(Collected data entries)
--*--

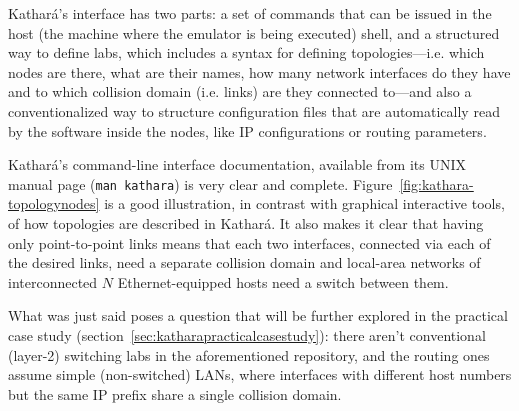 Kathará's interface has two parts: a set of commands that can be issued in the host (the machine where the emulator is being executed) shell, and a structured way to define labs, which includes a syntax for defining topologies---i.e. which nodes are there, what are their names, how many network interfaces do they have and to which collision domain (i.e. links) are they connected to---and also a conventionalized way to structure configuration files that are automatically read by the software inside the nodes, like IP configurations or routing parameters.

Kathará's command-line interface documentation, available from its UNIX manual page (\hbox{\texttt{man kathara}}) is very clear and complete.
Figure~\ref{fig:kathara-topologynodes} is a good illustration, in contrast with graphical interactive tools, of how topologies are described in Kathará.
It also makes it clear that having only point-to-point links means that each two interfaces, connected via each of the desired links, need a separate collision domain and local-area networks of interconnected $N$ Ethernet-equipped hosts need a switch between them.

What was just said poses a question that will be further explored in the practical case study (section~\ref{sec:katharapracticalcasestudy}): there aren't conventional (layer-2) switching labs in the aforementioned repository, and the routing ones assume simple (non-switched) LANs, where interfaces with different host numbers but the same IP prefix share a single collision domain.



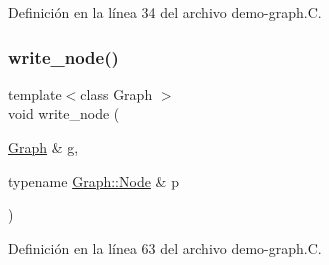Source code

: Definición en la línea 34 del archivo demo-\/graph.\+C.

\mbox{\label{demo-graph_8_c_abe260b66e94b606f11fd75beedd0f6dc}} 
\subsubsection{\texorpdfstring{write\+\_\+node()}{write\_node()}}
{\footnotesize\ttfamily template$<$class Graph $>$ \\
void write\+\_\+node (\begin{DoxyParamCaption}\item[{\hyperlink{class_designar_1_1_graph}{Graph} \&}]{g,  }\item[{typename \hyperlink{class_designar_1_1_graph_a5dfc7dba9d092ac489c72e40390c37d0}{Graph\+::\+Node} \&}]{p }\end{DoxyParamCaption})}



Definición en la línea 63 del archivo demo-\/graph.\+C.

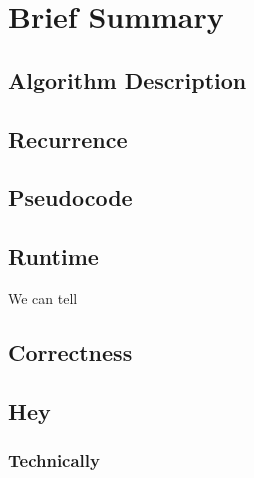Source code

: \documentclass[12pt]{article}
\begin{document}



\section{Brief Summary}

\subsection*{Algorithm Description}

\subsection*{Recurrence}
\samplePiece

\subsection*{Pseudocode}
\sampleAlgo

\subsection*{Runtime}
We can tell 

\subsection*{Correctness}




\setcounter{section}{2}
\newpage
\subsection{Hey}
\subsubsection*{Technically}
\end{document}
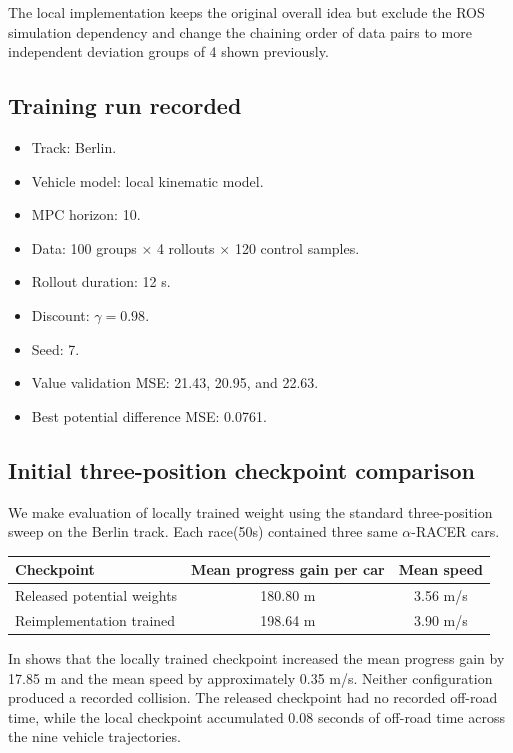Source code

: \documentclass[11pt]{article}
\begin{document}
The local implementation keeps the original overall idea but exclude the ROS simulation dependency and change the chaining order of data pairs to more independent deviation groups of 4 shown previously.

\subsection{Training run recorded}

\begin{itemize}
  \item Track: Berlin.
  \item Vehicle model: local kinematic model.
  \item MPC horizon: 10.
  \item Data: 100 groups $\times$ 4 rollouts $\times$ 120 control samples.
  \item Rollout duration: 12 s.
  \item Discount: $\gamma=0.98$.
  \item Seed: 7.
  \item Value validation MSE: 21.43, 20.95, and 22.63.
  \item Best potential difference MSE: 0.0761.
\end{itemize}

\subsection{Initial three-position checkpoint comparison}

We make evaluation of locally trained weight using the standard three-position sweep on the Berlin track.
Each race(50s) contained three same $\alpha$-RACER cars.

\begin{center}
\small
\begin{tabular}{lcc}
\toprule
Checkpoint & Mean progress gain per car & Mean speed \\
\midrule
Released potential weights & 180.80 m & 3.56 m/s \\
Reimplementation trained & 198.64 m & 3.90 m/s \\
\bottomrule
\end{tabular} 
\end{center}

In shows that the locally trained checkpoint increased the mean
progress gain by 17.85 m and the mean speed by approximately 0.35 m/s. Neither configuration produced a recorded collision. The released checkpoint had no recorded off-road time, while the local checkpoint accumulated 0.08 seconds of off-road time across the nine vehicle trajectories.
\end{document}
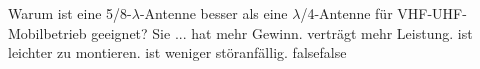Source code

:     {Warum ist eine 5/8-$\lambda$-Antenne besser als eine $\lambda$/4-Antenne für VHF-UHF-Mobilbetrieb geeignet? Sie ...}
    {hat mehr Gewinn.}
    {verträgt mehr Leistung.}
    {ist leichter zu montieren.}
    {ist weniger störanfällig.}
    {false}{false}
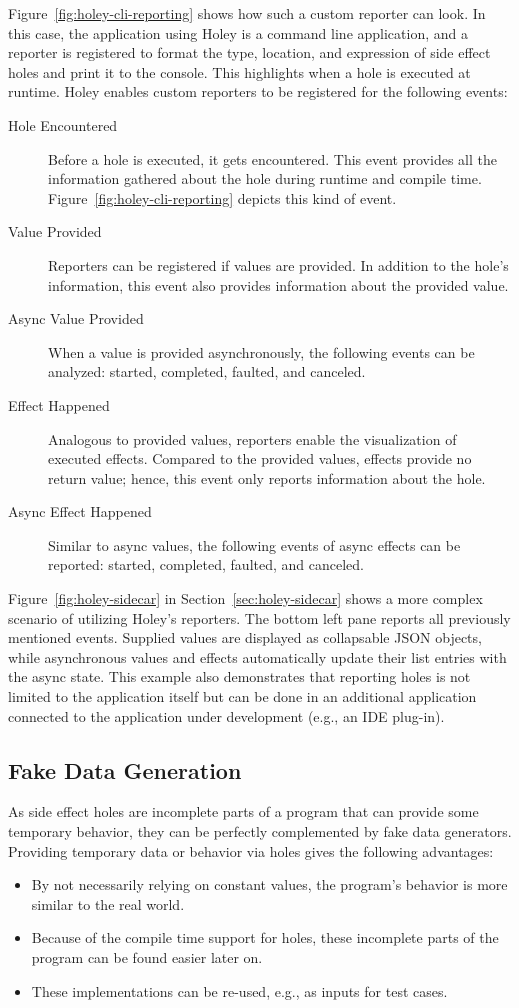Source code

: Figure~\ref{fig:holey-cli-reporting} shows how such a custom reporter can look.
In this case, the application using Holey is a command line application, and a reporter is registered to format the type, location, and expression of side effect holes and print it to the console.
This highlights when a hole is executed at runtime.
Holey enables custom reporters to be registered for the following events:
\begin{description}
    \item[Hole Encountered] Before a hole is executed, it gets encountered. This event provides all the information gathered about the hole during runtime and compile time. Figure~\ref{fig:holey-cli-reporting} depicts this kind of event.
    \item[Value Provided] Reporters can be registered if values are provided. In addition to the hole's information, this event also provides information about the provided value.
    \item[Async Value Provided] When a value is provided asynchronously, the following events can be analyzed: started, completed, faulted, and canceled.
    \item[Effect Happened] Analogous to provided values, reporters enable the visualization of executed effects. Compared to the provided values, effects provide no return value; hence, this event only reports information about the hole.
    \item[Async Effect Happened] Similar to async values, the following events of async effects can be reported: started, completed, faulted, and canceled.
\end{description}
Figure~\ref{fig:holey-sidecar} in Section~\ref{sec:holey-sidecar} shows a more complex scenario of utilizing Holey's reporters.
The bottom left pane reports all previously mentioned events.
Supplied values are displayed as collapsable JSON objects, while asynchronous values and effects automatically update their list entries with the async state.
This example also demonstrates that reporting holes is not limited to the application itself but can be done in an additional application connected to the application under development (e.g., an IDE plug-in).

\subsection{Fake Data Generation}
\label{sec:holey-fake-data-generation}
As side effect holes are incomplete parts of a program that can provide some temporary behavior, they can be perfectly complemented by fake data generators.
Providing temporary data or behavior via holes gives the following advantages:
\begin{itemize}
    \item By not necessarily relying on constant values, the program's behavior is more similar to the real world.
    \item Because of the compile time support for holes, these incomplete parts of the program can be found easier later on.
    \item These implementations can be re-used, e.g., as inputs for test cases.
\end{itemize}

--*--

Goal of the exercise: Nothing but the records, repeated exactly and stripped of pictures, should appear in the answer.

Output for this exercise:
 Kathará's interface has two parts: a set of commands that can be issued in the host (the machine where the emulator is being executed) shell, and a structured way to define labs, which includes a syntax for defining topologies---i.e. which nodes are there, what are their names, how many network interfaces do they have and to which collision domain (i.e. links) are they connected to---and also a conventionalized way to structure configuration files that are automatically read by the software inside the nodes, like IP configurations or routing parameters.

Kathará's command-line interface documentation, available from its UNIX manual page (\hbox{\texttt{man kathara}}) is very clear and complete.
Figure~\ref{fig:kathara-topologynodes} is a good illustration, in contrast with graphical interactive tools, of how topologies are described in Kathará.
It also makes it clear that having only point-to-point links means that each two interfaces, connected via each of the desired links, need a separate collision domain and local-area networks of interconnected $N$ Ethernet-equipped hosts need a switch between them.

What was just said poses a question that will be further explored in the practical case study (section~\ref{sec:katharapracticalcasestudy}): there aren't conventional (layer-2) switching labs in the aforementioned repository, and the routing ones assume simple (non-switched) LANs, where interfaces with different host numbers but the same IP prefix share a single collision domain.



Source code

: Definición en la línea 34 del archivo demo-\/graph.\+C.

\mbox{\label{demo-graph_8_c_abe260b66e94b606f11fd75beedd0f6dc}} 
\subsubsection{\texorpdfstring{write\+\_\+node()}{write\_node()}}
{\footnotesize\ttfamily template$<$class Graph $>$ \\
void write\+\_\+node (\begin{DoxyParamCaption}\item[{\hyperlink{class_designar_1_1_graph}{Graph} \&}]{g,  }\item[{typename \hyperlink{class_designar_1_1_graph_a5dfc7dba9d092ac489c72e40390c37d0}{Graph\+::\+Node} \&}]{p }\end{DoxyParamCaption})}



Definición en la línea 63 del archivo demo-\/graph.\+C.

Source code

: \documentclass[12pt]{article}
\begin{document}



\section{Brief Summary}

\subsection*{Algorithm Description}

\subsection*{Recurrence}
\samplePiece

\subsection*{Pseudocode}
\sampleAlgo

\subsection*{Runtime}
We can tell 

\subsection*{Correctness}




\setcounter{section}{2}
\newpage
\subsection{Hey}
\subsubsection*{Technically}
\end{document}
Source code

: \documentclass[11pt]{article}
\begin{document}
The local implementation keeps the original overall idea but exclude the ROS simulation dependency and change the chaining order of data pairs to more independent deviation groups of 4 shown previously.

\subsection{Training run recorded}

\begin{itemize}
  \item Track: Berlin.
  \item Vehicle model: local kinematic model.
  \item MPC horizon: 10.
  \item Data: 100 groups $\times$ 4 rollouts $\times$ 120 control samples.
  \item Rollout duration: 12 s.
  \item Discount: $\gamma=0.98$.
  \item Seed: 7.
  \item Value validation MSE: 21.43, 20.95, and 22.63.
  \item Best potential difference MSE: 0.0761.
\end{itemize}

\subsection{Initial three-position checkpoint comparison}

We make evaluation of locally trained weight using the standard three-position sweep on the Berlin track.
Each race(50s) contained three same $\alpha$-RACER cars.

\begin{center}
\small
\begin{tabular}{lcc}
\toprule
Checkpoint & Mean progress gain per car & Mean speed \\
\midrule
Released potential weights & 180.80 m & 3.56 m/s \\
Reimplementation trained & 198.64 m & 3.90 m/s \\
\bottomrule
\end{tabular} 
\end{center}

In shows that the locally trained checkpoint increased the mean
progress gain by 17.85 m and the mean speed by approximately 0.35 m/s. Neither configuration produced a recorded collision. The released checkpoint had no recorded off-road time, while the local checkpoint accumulated 0.08 seconds of off-road time across the nine vehicle trajectories.
\end{document}
Source code

:     {Warum ist eine 5/8-$\lambda$-Antenne besser als eine $\lambda$/4-Antenne für VHF-UHF-Mobilbetrieb geeignet? Sie ...}
    {hat mehr Gewinn.}
    {verträgt mehr Leistung.}
    {ist leichter zu montieren.}
    {ist weniger störanfällig.}
    {false}{false}
Source code

: Figure~\ref{fig:holey-cli-reporting} shows how such a custom reporter can look.
In this case, the application using Holey is a command line application, and a reporter is registered to format the type, location, and expression of side effect holes and print it to the console.
This highlights when a hole is executed at runtime.
Holey enables custom reporters to be registered for the following events:
\begin{description}
    \item[Hole Encountered] Before a hole is executed, it gets encountered. This event provides all the information gathered about the hole during runtime and compile time. Figure~\ref{fig:holey-cli-reporting} depicts this kind of event.
    \item[Value Provided] Reporters can be registered if values are provided. In addition to the hole's information, this event also provides information about the provided value.
    \item[Async Value Provided] When a value is provided asynchronously, the following events can be analyzed: started, completed, faulted, and canceled.
    \item[Effect Happened] Analogous to provided values, reporters enable the visualization of executed effects. Compared to the provided values, effects provide no return value; hence, this event only reports information about the hole.
    \item[Async Effect Happened] Similar to async values, the following events of async effects can be reported: started, completed, faulted, and canceled.
\end{description}
Figure~\ref{fig:holey-sidecar} in Section~\ref{sec:holey-sidecar} shows a more complex scenario of utilizing Holey's reporters.
The bottom left pane reports all previously mentioned events.
Supplied values are displayed as collapsable JSON objects, while asynchronous values and effects automatically update their list entries with the async state.
This example also demonstrates that reporting holes is not limited to the application itself but can be done in an additional application connected to the application under development (e.g., an IDE plug-in).

\subsection{Fake Data Generation}
\label{sec:holey-fake-data-generation}
As side effect holes are incomplete parts of a program that can provide some temporary behavior, they can be perfectly complemented by fake data generators.
Providing temporary data or behavior via holes gives the following advantages:
\begin{itemize}
    \item By not necessarily relying on constant values, the program's behavior is more similar to the real world.
    \item Because of the compile time support for holes, these incomplete parts of the program can be found easier later on.
    \item These implementations can be re-used, e.g., as inputs for test cases.
\end{itemize}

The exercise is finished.